Anti-corruption campaigner and Senior Vice President of think tank Imani Centre for Policy and Education (Imani Africa), Kofi Bentil, has bemoaned the wanton dissipation of Ghana’s resources through corruption and corruption-related activities.
Mr. Bentil accused a fraction of the population—including the political elite and their appointees—of impoverishing the rest of the population by their acts of corruption, which deprive the country of twice what it borrows for developmental purposes.
Mr.
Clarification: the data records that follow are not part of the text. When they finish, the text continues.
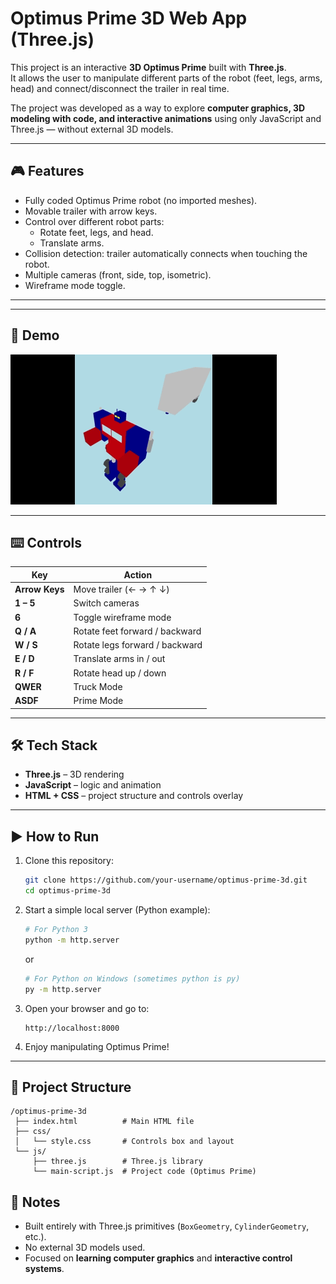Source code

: # Optimus Prime 3D Web App (Three.js)

This project is an interactive **3D Optimus Prime** built with **Three.js**.  
It allows the user to manipulate different parts of the robot (feet, legs, arms, head) and connect/disconnect the trailer in real time.  

The project was developed as a way to explore **computer graphics, 3D modeling with code, and interactive animations** using only JavaScript and Three.js — without external 3D models.

---

## 🎮 Features

- Fully coded Optimus Prime robot (no imported meshes).
- Movable trailer with arrow keys.
- Control over different robot parts:
  - Rotate feet, legs, and head.
  - Translate arms.
- Collision detection: trailer automatically connects when touching the robot.
- Multiple cameras (front, side, top, isometric).
- Wireframe mode toggle.

---

---

## 📸 Demo
![Optimus Prime Demo](demo/optimus-prime-demo.gif)

---

## ⌨️ Controls

| Key | Action |
|-----|--------|
| **Arrow Keys** | Move trailer (← → ↑ ↓) |
| **1 – 5** | Switch cameras |
| **6** | Toggle wireframe mode |
| **Q / A** | Rotate feet forward / backward |
| **W / S** | Rotate legs forward / backward |
| **E / D** | Translate arms in / out |
| **R / F** | Rotate head up / down |
| **QWER** | Truck Mode |
| **ASDF** | Prime Mode |

---

## 🛠️ Tech Stack

- **Three.js** – 3D rendering
- **JavaScript** – logic and animation
- **HTML + CSS** – project structure and controls overlay

---

## ▶️ How to Run

1. Clone this repository:
   ```bash
   git clone https://github.com/your-username/optimus-prime-3d.git
   cd optimus-prime-3d
   ```

2. Start a simple local server (Python example):
   ```bash
   # For Python 3
   python -m http.server
   ```
   or
   ```bash
   # For Python on Windows (sometimes python is py)
   py -m http.server
   ```

3. Open your browser and go to:
   ```
   http://localhost:8000
   ```

4. Enjoy manipulating Optimus Prime!

---

## 📂 Project Structure

```
/optimus-prime-3d
 ├── index.html          # Main HTML file
 ├── css/
 │   └── style.css       # Controls box and layout
 └── js/
     ├── three.js        # Three.js library
     └── main-script.js  # Project code (Optimus Prime)
```

## 📌 Notes

- Built entirely with Three.js primitives (`BoxGeometry`, `CylinderGeometry`, etc.).
- No external 3D models used.
- Focused on **learning computer graphics** and **interactive control systems**.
Bentil, a longstanding anti-corruption campaigner and activist, made this point on Multimedia’s Newsfile programme on Saturday, February 4, 2023.
“We steal and waste in this country more than twice what we borrow [in the name of development].
There are fewer than 500,000 people leading this country out of the 30 million. And those 500,000—that’s the ministries and whatever it is. They steal and waste more than twice what the 30 million of us borrow to survive,” he noted.
The New Patriotic Party (NPP) took over the reins of power mainly on a promise to rid the country of corruption. But it has consistently performed poorly on Transparency International’s Corruption Perception Index (CPI). A score of 100 means the country in question is highly clean or not corrupt, while a score of 0 means the country is highly corrupt or corruption is rampant in the public sector.
The Akufo-Addo-led administration has scored 43, its highest score since 2017. This compares unfavorably with the erstwhile National Democratic Congress (NDC), which recorded 43 as its lowest in 2016.
In 2013, Ghana scored 46.00%; 48.00% in 2014; 47.00% in 2015; 43.00% in 2016; 40.00% in 2017; 41.00% in 2018; 41.00% in 2019; 43.00% in 2020; 43.00% in 2021; and 43.00% in 2022. Corruption remains pervasive in the country.